> _THE TASK_
Report the count of lines in the records that contain "código", without any added text.

Start of ENTRIES SHOWN

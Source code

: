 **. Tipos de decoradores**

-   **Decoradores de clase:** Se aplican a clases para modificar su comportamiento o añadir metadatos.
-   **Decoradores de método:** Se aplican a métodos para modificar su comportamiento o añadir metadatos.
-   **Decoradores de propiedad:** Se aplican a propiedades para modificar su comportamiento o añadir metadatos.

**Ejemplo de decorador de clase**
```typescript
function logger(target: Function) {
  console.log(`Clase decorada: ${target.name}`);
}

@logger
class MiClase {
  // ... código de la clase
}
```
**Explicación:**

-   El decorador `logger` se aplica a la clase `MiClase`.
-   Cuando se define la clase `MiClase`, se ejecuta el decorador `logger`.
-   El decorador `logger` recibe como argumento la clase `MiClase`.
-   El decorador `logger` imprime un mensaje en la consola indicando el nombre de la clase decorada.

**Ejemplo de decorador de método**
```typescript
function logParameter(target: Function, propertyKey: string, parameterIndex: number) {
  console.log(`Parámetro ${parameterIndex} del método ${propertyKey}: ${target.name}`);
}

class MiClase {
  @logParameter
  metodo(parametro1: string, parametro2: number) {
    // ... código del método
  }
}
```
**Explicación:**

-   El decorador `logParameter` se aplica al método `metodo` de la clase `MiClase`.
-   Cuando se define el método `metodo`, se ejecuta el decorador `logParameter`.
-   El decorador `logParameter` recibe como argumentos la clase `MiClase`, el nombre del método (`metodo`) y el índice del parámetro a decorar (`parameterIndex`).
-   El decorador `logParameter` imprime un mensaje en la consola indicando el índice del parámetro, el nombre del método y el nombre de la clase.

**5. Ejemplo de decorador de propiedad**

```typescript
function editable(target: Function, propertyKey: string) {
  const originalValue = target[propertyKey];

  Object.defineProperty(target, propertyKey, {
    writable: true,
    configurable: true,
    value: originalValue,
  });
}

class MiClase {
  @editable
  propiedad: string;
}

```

End of ENTRIES SHOWN

> _EXERCISE RESULT_
2